We model features as final, that is, we do not allow dynamic reconfiguration. Feature configuration from the first snapshot remains unchanged for the entire trace.


abstract final Feature
abstract final FeatureModel


The optional feature express indicates the functionality of automatically closing the window. The feature pinchProtection indicates the functionality of detecting obstacles and stopping the window.

WinFeatures : FeatureModel
manualUpDown : Feature
express : Feature ?
pinchProtection : Feature ?

Component and statemachine modeling


Simple component modeling. Nesting the Port under Component ensures that all ports are always children of components. The components are final because we do not allow dynamic reconfiguration; however, the ports are not final: a port instance can appear to point to a value, disappear, and a new instance can appear to point to a different value.

abstract final Component
abstract Port
abstract final Command

Inside the components, we will embed statemachines modeling their behavior. The states are not final because we want to allow state changes.

abstract State
abstract final StateMachine


Commands received by the window motor.

motorUp : Command
motorStop : Command
motorDown : Command

Window motor. The port cmd is mandatory, meaning that the motor must always be given a command.

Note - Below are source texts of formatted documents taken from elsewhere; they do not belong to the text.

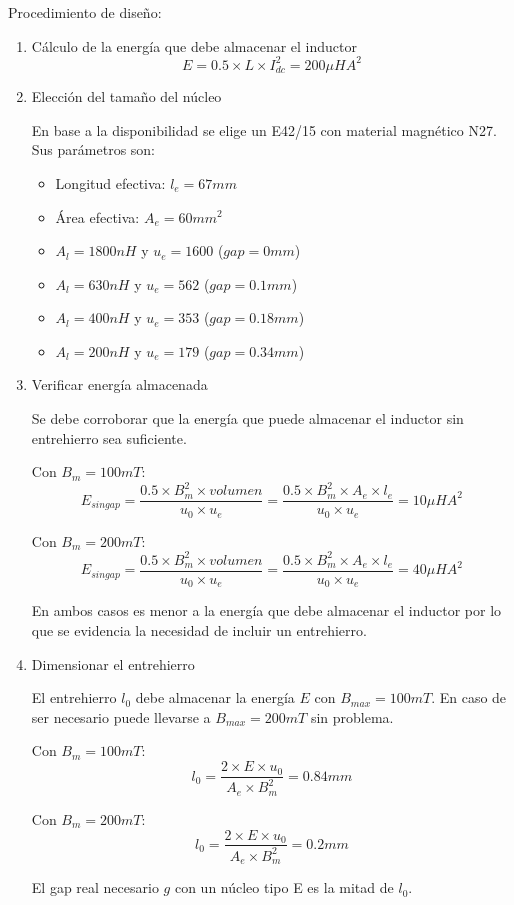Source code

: Procedimiento de diseño:

\begin{enumerate}
\item{Cálculo de la energía que debe almacenar el inductor}
$$ E=0.5\times L\times I_{dc}^2=200\mu HA^2 $$
\item{Elección del tamaño del núcleo}

En base a la disponibilidad se elige un E42/15 con material magnético N27. 
Sus parámetros son:

\begin{itemize}
    \item Longitud efectiva: $l_e=67mm$
    \item Área efectiva: $A_e=60{mm}^2$
    \item $A_l=1800nH$ y $u_e=1600$ ($gap=0mm$)
    \item $A_l=630nH$ y $u_e=562$ ($gap=0.1mm$)
    \item $A_l=400nH$ y $u_e=353$ ($gap=0.18mm$)
    \item $A_l=200nH$ y $u_e=179$ ($gap=0.34mm$)
\end{itemize}

\item{Verificar energía almacenada}

Se debe corroborar que la energía que puede almacenar el inductor sin entrehierro sea suficiente.

Con $B_m=100mT$:
$$ E_{singap}=\frac{0.5\times B_m^2\times {volumen}}{u_0\times u_e}=\frac{0.5\times B_m^2\times A_e\times l_e}{u_0\times u_e}=10\mu HA^2 $$

Con $B_m=200mT$:
$$ E_{singap}=\frac{0.5\times B_m^2\times {volumen}}{u_0\times u_e}=\frac{0.5\times B_m^2\times A_e\times l_e}{u_0\times u_e}=40\mu HA^2 $$

En ambos casos es menor a la energía que debe almacenar el inductor por lo que se evidencia la necesidad de incluir un entrehierro. 

\item{Dimensionar el entrehierro}

El entrehierro $l_0$ debe almacenar la energía $E$ con $B_{max}=100mT$.
En caso de ser necesario puede llevarse a $B_{max}=200mT$ sin problema. 

Con $B_m=100mT$:
$$ l_0=\frac{2\times E\times u_0}{A_e\times B_m^2}=0.84mm $$

Con $B_m=200mT$:
$$ l_0=\frac{2\times E\times u_0}{A_e\times B_m^2}=0.2mm $$

El gap real necesario $g$ con un núcleo tipo E es la mitad de $l_0$.


\end{enumerate}
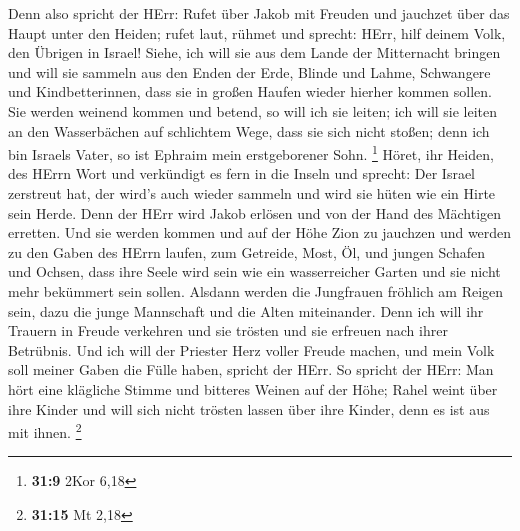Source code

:  Denn also spricht der HErr: Rufet über Jakob mit Freuden
und jauchzet über das Haupt unter den Heiden; rufet laut, rühmet und
sprecht: HErr, hilf deinem Volk, den Übrigen in Israel! 
Siehe, ich will sie aus dem Lande der Mitternacht bringen und will sie
sammeln aus den Enden der Erde, Blinde und Lahme, Schwangere und
Kindbetterinnen, dass sie in großen Haufen wieder hierher kommen sollen.
 Sie werden weinend kommen und betend, so will ich sie
leiten; ich will sie leiten an den Wasserbächen auf schlichtem Wege,
dass sie sich nicht stoßen; denn ich bin Israels Vater, so ist Ephraim
mein erstgeborener Sohn. \footnote{\textbf{31:9} 2Kor 6,18}
 Höret, ihr Heiden, des HErrn Wort und verkündigt es fern
in die Inseln und sprecht: Der Israel zerstreut hat, der wird's auch
wieder sammeln und wird sie hüten wie ein Hirte sein Herde.
 Denn der HErr wird Jakob erlösen und von der Hand des
Mächtigen erretten.  Und sie werden kommen und auf der Höhe
Zion zu jauchzen und werden zu den Gaben des HErrn laufen, zum Getreide,
Most, Öl, und jungen Schafen und Ochsen, dass ihre Seele wird sein wie
ein wasserreicher Garten und sie nicht mehr bekümmert sein sollen.
 Alsdann werden die Jungfrauen fröhlich am Reigen sein,
dazu die junge Mannschaft und die Alten miteinander. Denn ich will ihr
Trauern in Freude verkehren und sie trösten und sie erfreuen nach ihrer
Betrübnis.  Und ich will der Priester Herz voller Freude
machen, und mein Volk soll meiner Gaben die Fülle haben, spricht der
HErr.  So spricht der HErr: Man hört eine klägliche Stimme
und bitteres Weinen auf der Höhe; Rahel weint über ihre Kinder und will
sich nicht trösten lassen über ihre Kinder, denn es ist aus mit ihnen.
\footnote{\textbf{31:15} Mt 2,18}

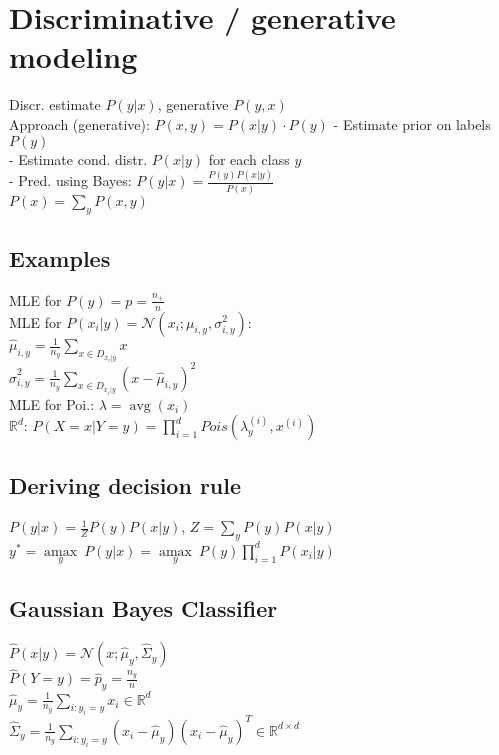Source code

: \section*{Discriminative / generative modeling}
Discr. estimate $P(y|x)$, generative $P(y,x)$ \\
Approach (generative): $P(x,y) = P(x|y) \cdot P(y)$
- Estimate prior on labels $P(y)$\\
- Estimate cond. distr. $P(x|y)$ for each class $y$\\
- Pred. using Bayes:
$P(y|x) = \frac{P(y) P(x|y)}{P(x)}$\\
$P(x) = \sum_y P(x,y)$


\subsection*{Examples}
MLE for $P(y) = p = \frac{n_+}{n}$\\
MLE for $P(x_i|y) = \mathcal{N}(x_i;\mu_{i,y}, \sigma_{i,y}^2)$:\\
$\hat{\mu}_{i,y} = \frac{1}{n_y} \sum_{x\in D_{x_i|y}} x$\\
$\hat{\sigma}_{i,y}^2 = \frac{1}{n_y} \sum_{x\in D_{x_i|y}} (x-\hat{\mu}_{i,y})^2$\\
MLE for Poi.: $\lambda = \operatorname{avg}(x_i) $\\
$\mathbb{R}^d$: $P(X = x|Y = y) = \prod_{i=1}^dPois(\lambda_y^{(i)},x^{(i)})$


\subsection*{Deriving decision rule}
$P(y|x) = \frac{1}{Z} P(y)P(x|y)$, $Z = \sum_y P(y) P(x|y)$\\
$y^* = \underset{y}{\operatorname{amax}} ~ P(y|x) = 
\underset{y}{\operatorname{amax}} ~ P(y) \prod_{i=1}^d P(x_i|y)$

\subsection*{Gaussian Bayes Classifier}
$\hat{P}(x|y) = \mathcal{N}(x ; \hat{\mu}_y, \hat{\Sigma}_y)$\\
$\hat{P}(Y=y) = \hat{p}_y = \frac{n_y}{n}$\\
$\hat{\mu}_{y} = \frac{1}{n_y} \sum_{i:y_i=y} x_i \in \mathbb{R}^d$\\
$\hat{\Sigma}_{y} = \frac{1}{n_y} \sum_{i:y_i=y} (x_i - \hat{\mu}_{y})(x_i-\hat{\mu}_y)^T \in \mathbb{R}^{d \times d}$

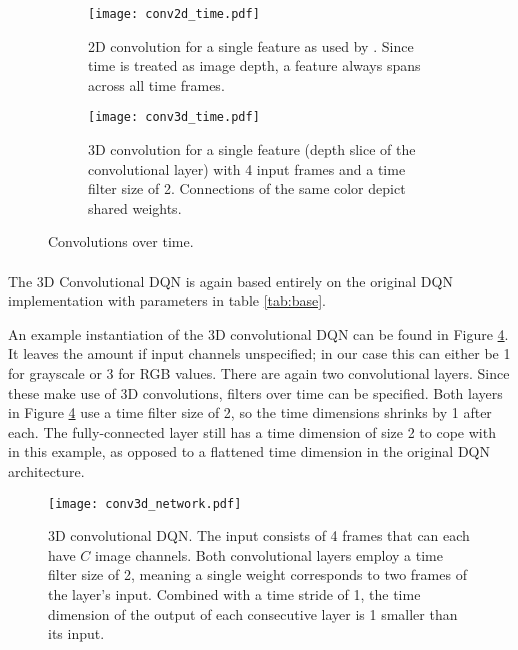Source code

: \begin{figure}[!htpb]
  \begin{subfigure}[t]{.45\textwidth}
    \centering
    \texttt{[image: conv2d\_time.pdf]}
    \caption{
      2D convolution for a single feature as used by \cite{Mnih2013}.
      Since time is treated as image depth,
      a feature always spans across all time frames.
    }
    \label{fig:conv2d_time}
  \end{subfigure}
  \hfill
  \begin{subfigure}[t]{.45\textwidth}
    \centering
    \texttt{[image: conv3d\_time.pdf]}
    \caption{
      3D convolution for a single feature
      (depth slice of the convolutional layer)
      with 4 input frames
      and a time filter size of 2.
      Connections of the same color depict shared weights.
    }
    \label{fig:conv3d_time}
  \end{subfigure}
  \caption{
    Convolutions over time.
  }
  \label{fig:conv3d}
\end{figure}

\paragraph{}
The 3D Convolutional DQN
is again based entirely on the original DQN implementation
with parameters in table \ref{tab:base}.

An example instantiation of the 3D convolutional DQN
can be found in Figure \ref{fig:conv3d_network}.
It leaves the amount if input channels unspecified;
in our case this can either be 1 for grayscale
or 3 for RGB values.
There are again two convolutional layers.
Since these make use of 3D convolutions,
filters over time can be specified.
Both layers in Figure \ref{fig:conv3d_network}
use a time filter size of 2,
so the time dimensions shrinks by 1 after each.
The fully-connected layer
still has a time dimension of size 2 to cope with in this example,
as opposed to a flattened time dimension in the original DQN architecture.

\begin{figure}[htpb]
  \centering
  \texttt{[image: conv3d\_network.pdf]}
  \caption{
    3D convolutional DQN.
    The input consists of 4 frames
    that can each have $C$ image channels.
    Both convolutional layers employ a time filter size of 2,
    meaning a single weight corresponds to
    two frames of the layer's input.
    Combined with a time stride of 1,
    the time dimension of the output of each consecutive layer
    is 1 smaller than its input.
  }
  \label{fig:conv3d_network}
\end{figure}

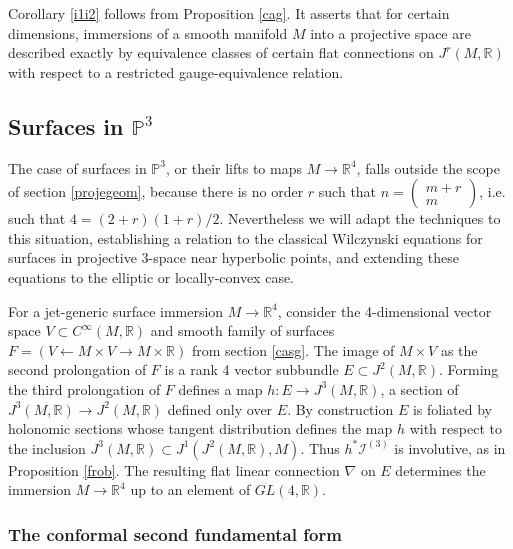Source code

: \documentclass[12pt]{article}
\numberwithin{equation}{section}
\theoremstyle{plain}
\theoremstyle{definition}
\renewcommand{\P}{\mathbb{P}}
\newcommand{\GL}{GL}
\newcommand{\R}{\mathbb{R}}
\newcommand{\la}{\leftarrow}
\newcommand{\ra}{\rightarrow}
\begin{document}
Corollary \ref{i1i2} follows from Proposition \ref{cag}. It asserts that for certain dimensions, immersions of a smooth manifold $M$ into a projective space are described exactly by equivalence classes of certain flat connections on $J^{r}(M,\R)$ with respect to a restricted gauge-equivalence relation.

\subsection{Surfaces in $\P^{3}$}\label{projemb}

The case of surfaces in $\P^{3}$, or their lifts to maps $M\ra \R^{4}$, falls outside the scope of section \ref{projegeom}, because there is no order $r$ such that $n=\begin{pmatrix}m+r \\ m\end{pmatrix}$, i.e. such that $4=(2+r)(1+r)/2$. Nevertheless we will adapt the techniques to this situation, establishing a relation to the classical Wilczynski equations for surfaces in projective 3-space near hyperbolic points, and extending these equations to the elliptic or locally-convex case.

For a jet-generic surface immersion $M\ra \R^{4}$, consider the 4-dimensional vector space $V\subset C^{\infty}(M,\R)$ and smooth family of surfaces $F=(V\la M\times V \ra M\times \R)$ from section \ref{casg}. The image of $M\times V$ as the second prolongation of $F$ is a rank 4 vector subbundle $E\subset J^{2}(M,\R)$. Forming the third prolongation of $F$ defines a map $h:E\ra J^{3}(M,\R)$, a section of $J^{3}(M,\R)\ra J^{2}(M,\R)$ defined only over $E$. By construction $E$ is foliated by holonomic sections whose tangent distribution defines the map $h$ with respect to the inclusion $J^{3}(M,\R)\subset J^{1}(J^{2}(M,\R),M)$. Thus $h^{*}\mathcal{I}^{(3)}$ is involutive, as in Proposition \ref{frob}. The resulting flat linear connection $\nabla$ on $E$ determines the immersion $M\ra \R^{4}$ up to an element of $\GL(4,\R)$.

\subsubsection{The conformal second fundamental form}
\end{document}
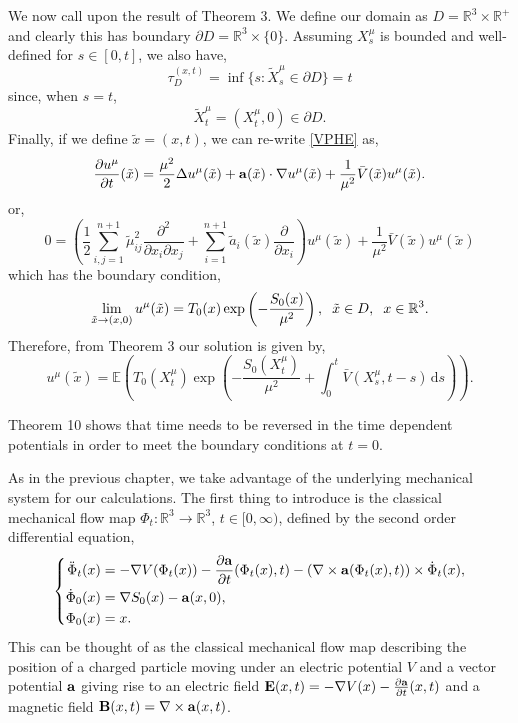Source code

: \documentclass[a4paper,12pt,draft]{report}
\theoremstyle{remark}
\theoremstyle{definition}
\begin{document}
{$$$$
We now call upon the result of Theorem 3.  We define our domain as $D = \mathbb{R}^3 \times \mathbb{R}^+$ and clearly this has boundary $\partial D = \mathbb{R}^3 \times \{0\}$.  Assuming $X_s^\mu$ is bounded and well-defined for $s \in [0, t]$, we also have,
$$
\tau_D^{(x, t)} = \inf\{s : \tilde{X}_s^\mu \in \partial D\} = t
$$
since, when $s = t$,
$$
\tilde{X}_t^\mu = (X_t^\mu, 0) \in \partial D.
$$
Finally, if we define $\tilde{x} = (x, t)$, we can re-write \eqref{VPHE} as,
$$
\frac{\partial u^\mu}{\partial t}(\tilde{x}) = \frac{\mu^2}{2}\Delta u^\mu(\tilde{x}) + \bold{a}(\tilde{x})\cdot\nabla u^\mu(\tilde{x}) + \frac{1}{\mu^2}\bar{V}(\tilde{x})u^\mu(\tilde{x}).
$$
or,
$$
0 = \left(\frac{1}{2}\sum_{i, j = 1}^{n + 1}\tilde{\mu}_{ij}^2\frac{\partial^2}{\partial x_i \partial x_j} + \sum_{i = 1}^{n + 1}\tilde{a}_i(\tilde{x})\frac{\partial}{\partial x_i}\right)u^\mu(\tilde{x}) + \frac{1}{\mu^2}\bar{V}(\tilde{x})u^\mu(\tilde{x})
$$
which has the boundary condition,
$$
\lim_{\tilde{x} \to (x, 0)} u^\mu(\tilde{x}) = T_0(x)\exp\left(-\frac{S_0(x)}{\mu^2}\right), \hspace{0.2cm} \tilde{x} \in D, \hspace{0.2cm} x \in \mathbb{R}^3.
$$
Therefore, from Theorem 3 our solution is given by,
$$
u^\mu(\tilde{x}) = \mathbb{E}\left(T_0(X_t^\mu)\exp\left(-\frac{S_0(X_t^\mu)}{\mu^2} + \int_0^t\bar{V}(X_s^\mu, t - s)\,\mathrm{d}s\right)\right).\nonumber
$$

\qedhere
}

Theorem 10 shows that time needs to be reversed in the time dependent potentials in order to meet the boundary conditions at $t = 0$.

As in the previous chapter, we take advantage of the underlying mechanical system for our calculations.  The first thing to introduce is the classical mechanical flow map $\Phi_t : \mathbb{R}^3 \to \mathbb{R}^3$, $t \in [0, \infty)$, defined by the second order differential equation,
\begin{equation}
\left\{
\begin{aligned}
\ddot{\Phi}_t(x) & = -\nabla V(\Phi_t(x)) - \frac{\partial \bold{a}}{\partial t}(\Phi_t(x), t) - (\nabla \times \bold{a}(\Phi_t(x), t))\times\dot{\Phi}_t(x),\\ \label{CMFM2}
\dot{\Phi}_0(x) & = \nabla S_0(x) - \bold{a}(x, 0),\\
\Phi_0(x) & = x.
\end{aligned}
\right.
\end{equation}
This can be thought of as the classical mechanical flow map describing the position of a charged particle moving under an electric potential $V$ and a vector potential $\bold{a}$ giving rise to an electric field $\bold{E}(x, t) = -\nabla V(x) - \frac{\partial \bold{a}}{\partial t}(x, t)$ and a magnetic field $\bold{B}(x, t) = \nabla \times \bold{a}(x, t)$.
\end{document}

abstract WinMotor : Component
cmd : Port -> Command

Requests from the user. Observe, that the request expressUp is optional.

abstract final UserRequest
expressUp : UserRequest ?
stop : UserRequest
down : UserRequest

The user request expressUp is only available when the feature express is present (alphabet variability).

The component pinchDetector of the WinController is only required if the feature pinchProtection is present.

Instances of the ports endOfTravel and objectDetected appear when the corresponding binary signal is received. On the other hand, instances of the port req point to a specific user request. No instance of the port req indicates no user request. Finally, we allow at most one of req, endOfTravel, and objectDetected in order to remove non-determinism.

abstract WinController : Component
motor : WinMotor
pinchDetector : Component ?
req : Port -> UserRequest ?
endOfTravel : Port ?
objectDetected : Port ?
[ always req = stop between req = down and req = up ]
[ always req = stop between req = up and req = down ]
[ always req = up between req = stop and req = expressUp ]
[ always req = expressUp => next no req ]
final xor WinStates : StateMachine
xor movingUp : State
[ req = down --> movingDown ]
[ req = up --> movingUp ]
initial basic : State
[ req = stop --> stopped ]
movingUpX : State
[ this -[objectDetected]--> stopped ]
initial xor stopped : State
closed : State
[ req = down --> movingDown ]
[ req = up || req = stop --> closed ]
partlyOpen : State
[ req = up --> movingUp ]
[ req = down --> movingDown ]
[ req = stop --> partlyOpen ]
open : State
[ req = up --> movingUp ]
[ req = down || req = stop --> open ]
movingDown : State
[ req = up --> movingUp ]
[ endOfTravel --> open ]
[ req = stop --> stopped ]
[ req = down --> movingDown ]

We model state actions by fixing the motor command. E.g., in state movingDown, motor command is fixed to motorDown.

State transitions are modeled using “next transitions”: -->. In the state movingUpX we demonstrate “guarded next transition”: -[objectDetected]->.

Disabling objectDetected port

Without the feature pinchProtection, the port objectDetected should be inactive. Having the feature will allow receiving the signal objectDetected.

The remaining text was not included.